Die Aufregung vor der Reise der 22 Kinder und Jugendlichen war groß, sie konnten vor der Abreise nach Berlin kaum schlafen: „Wir haben die Nacht vor der Abreise gemeinsam mit unseren Koffern im Luftschutzkeller verbracht“, berichteten sie bei ihrer Ankunft in Berlin. Einige von ihnen stammen aus den Regionen Donbass und Luhansk, haben praktisch ihr ganzes Leben unter Besatzung gelebt – und schlimmste Dinge erlebt.
Doch diese Woche in Berlin sollte sie das Grauen – wenigstens für einige Stunden – vergessen lassen.
Die Initiator*innen hatten ein volles Programm zusammengestellt: Spiel, Sport, Kultur und Begegnung prägten die Tage. Von gemeinsamen Aktivitäten wie Pizzabacken und Klettern bis hin zu Besichtigungen verbrachten die Kinder und Jugendlichen eine erlebnisreiche Woche.

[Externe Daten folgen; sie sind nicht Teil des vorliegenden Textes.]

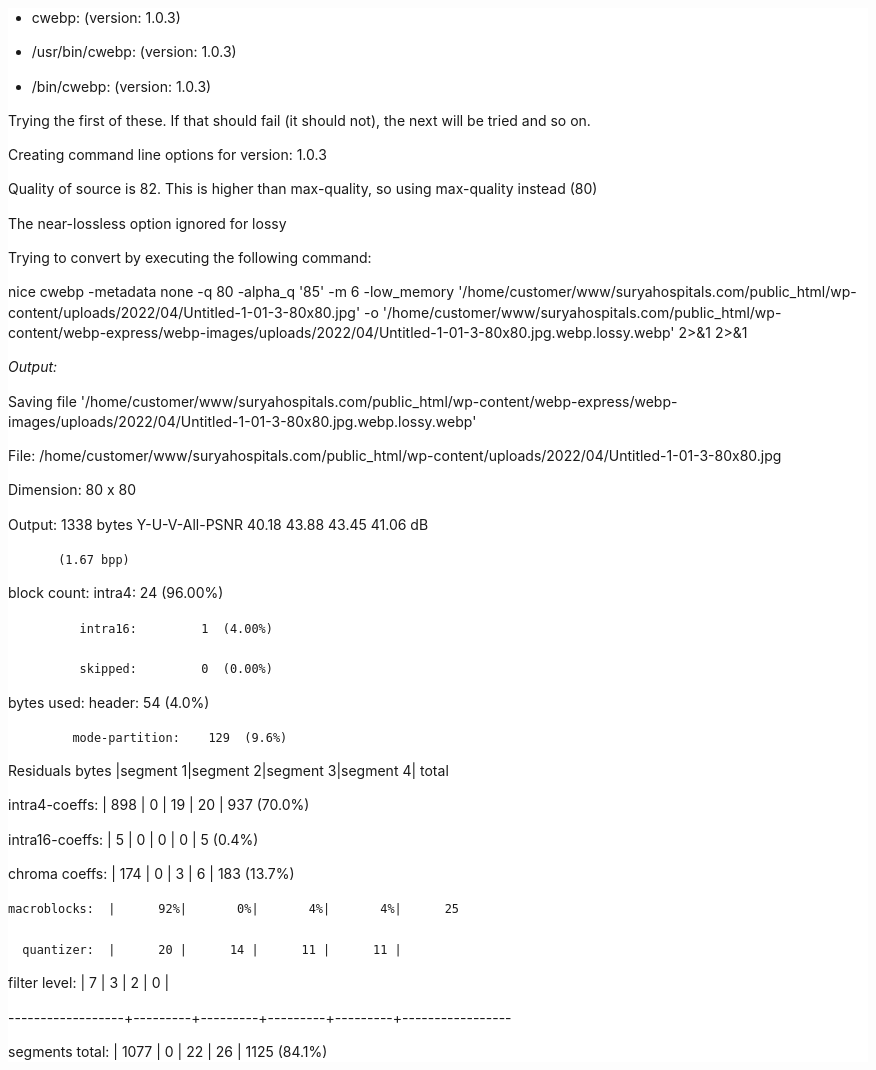 - cwebp: (version: 1.0.3)

- /usr/bin/cwebp: (version: 1.0.3)

- /bin/cwebp: (version: 1.0.3)

Trying the first of these. If that should fail (it should not), the next will be tried and so on.

Creating command line options for version: 1.0.3

Quality of source is 82. This is higher than max-quality, so using max-quality instead (80)

The near-lossless option ignored for lossy

Trying to convert by executing the following command:

nice cwebp -metadata none -q 80 -alpha_q '85' -m 6 -low_memory '/home/customer/www/suryahospitals.com/public_html/wp-content/uploads/2022/04/Untitled-1-01-3-80x80.jpg' -o '/home/customer/www/suryahospitals.com/public_html/wp-content/webp-express/webp-images/uploads/2022/04/Untitled-1-01-3-80x80.jpg.webp.lossy.webp' 2>&1 2>&1


*Output:* 

Saving file '/home/customer/www/suryahospitals.com/public_html/wp-content/webp-express/webp-images/uploads/2022/04/Untitled-1-01-3-80x80.jpg.webp.lossy.webp'

File:      /home/customer/www/suryahospitals.com/public_html/wp-content/uploads/2022/04/Untitled-1-01-3-80x80.jpg

Dimension: 80 x 80

Output:    1338 bytes Y-U-V-All-PSNR 40.18 43.88 43.45   41.06 dB

           (1.67 bpp)

block count:  intra4:         24  (96.00%)

              intra16:         1  (4.00%)

              skipped:         0  (0.00%)

bytes used:  header:             54  (4.0%)

             mode-partition:    129  (9.6%)

 Residuals bytes  |segment 1|segment 2|segment 3|segment 4|  total

  intra4-coeffs:  |     898 |       0 |      19 |      20 |     937  (70.0%)

 intra16-coeffs:  |       5 |       0 |       0 |       0 |       5  (0.4%)

  chroma coeffs:  |     174 |       0 |       3 |       6 |     183  (13.7%)

    macroblocks:  |      92%|       0%|       4%|       4%|      25

      quantizer:  |      20 |      14 |      11 |      11 |

   filter level:  |       7 |       3 |       2 |       0 |

------------------+---------+---------+---------+---------+-----------------

 segments total:  |    1077 |       0 |      22 |      26 |    1125  (84.1%)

Auf Einladung des Bezirksamts besuchten sie eine Vorstellung im Friedrichstadt-Palast und freuten sich auf eine Abkühlung im berühmten Prinzenbad in Kreuzberg.

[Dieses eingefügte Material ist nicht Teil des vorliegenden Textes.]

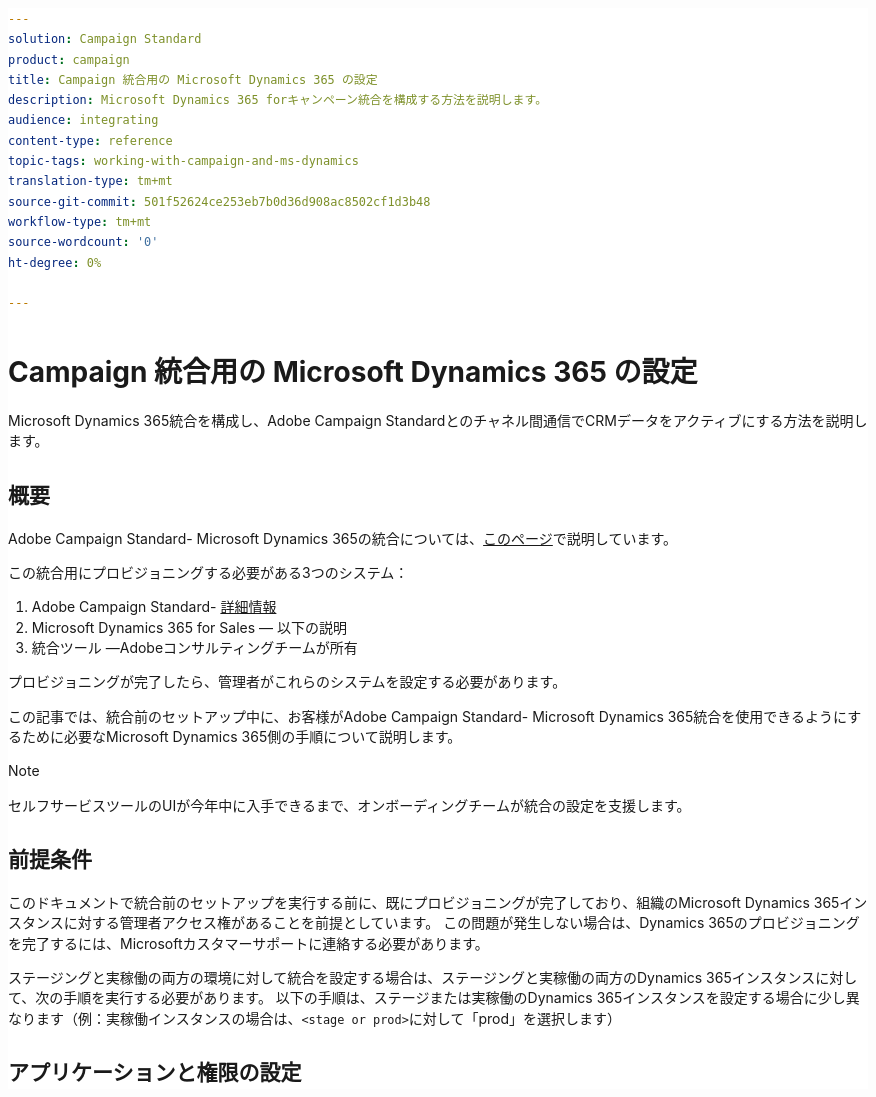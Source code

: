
 ```yaml
---
solution: Campaign Standard
product: campaign
title: Campaign 統合用の Microsoft Dynamics 365 の設定
description: Microsoft Dynamics 365 forキャンペーン統合を構成する方法を説明します。
audience: integrating
content-type: reference
topic-tags: working-with-campaign-and-ms-dynamics
translation-type: tm+mt
source-git-commit: 501f52624ce253eb7b0d36d908ac8502cf1d3b48
workflow-type: tm+mt
source-wordcount: '0'
ht-degree: 0%

---
```



# Campaign 統合用の Microsoft Dynamics 365 の設定

Microsoft Dynamics 365統合を構成し、Adobe Campaign Standardとのチャネル間通信でCRMデータをアクティブにする方法を説明します。

## 概要

Adobe Campaign Standard- Microsoft Dynamics 365の統合については、[このページ](../../integrating/using/working-with-campaign-standard-and-microsoft-dynamics-365.md)で説明しています。

この統合用にプロビジョニングする必要がある3つのシステム：

1. Adobe Campaign Standard- [詳細情報](../../integrating/using/configure-adobe-io-for-ms-dynamic.md)
1. Microsoft Dynamics 365 for Sales — 以下の説明
1. 統合ツール —Adobeコンサルティングチームが所有

プロビジョニングが完了したら、管理者がこれらのシステムを設定する必要があります。

この記事では、統合前のセットアップ中に、お客様がAdobe Campaign Standard- Microsoft Dynamics 365統合を使用できるようにするために必要なMicrosoft Dynamics 365側の手順について説明します。

>[!NOTE]
>
>セルフサービスツールのUIが今年中に入手できるまで、オンボーディングチームが統合の設定を支援します。

## 前提条件

このドキュメントで統合前のセットアップを実行する前に、既にプロビジョニングが完了しており、組織のMicrosoft Dynamics 365インスタンスに対する管理者アクセス権があることを前提としています。  この問題が発生しない場合は、Dynamics 365のプロビジョニングを完了するには、Microsoftカスタマーサポートに連絡する必要があります。

ステージングと実稼働の両方の環境に対して統合を設定する場合は、ステージングと実稼働の両方のDynamics 365インスタンスに対して、次の手順を実行する必要があります。 以下の手順は、ステージまたは実稼働のDynamics 365インスタンスを設定する場合に少し異なります（例：実稼働インスタンスの場合は、`<stage or prod>`に対して「prod」を選択します）

## アプリケーションと権限の設定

Am Ende der Woche fiel der Abschied schwer: „Das war eine der schönsten Wochen meines Lebens. Bis jetzt“, so eine Teilnehmerin beim Abschied.
Dank des großen Engagements der Organisator*innen konnte diese Gruppe ein kleines, erfülltes Stück unbeschwerter Jugend erleben.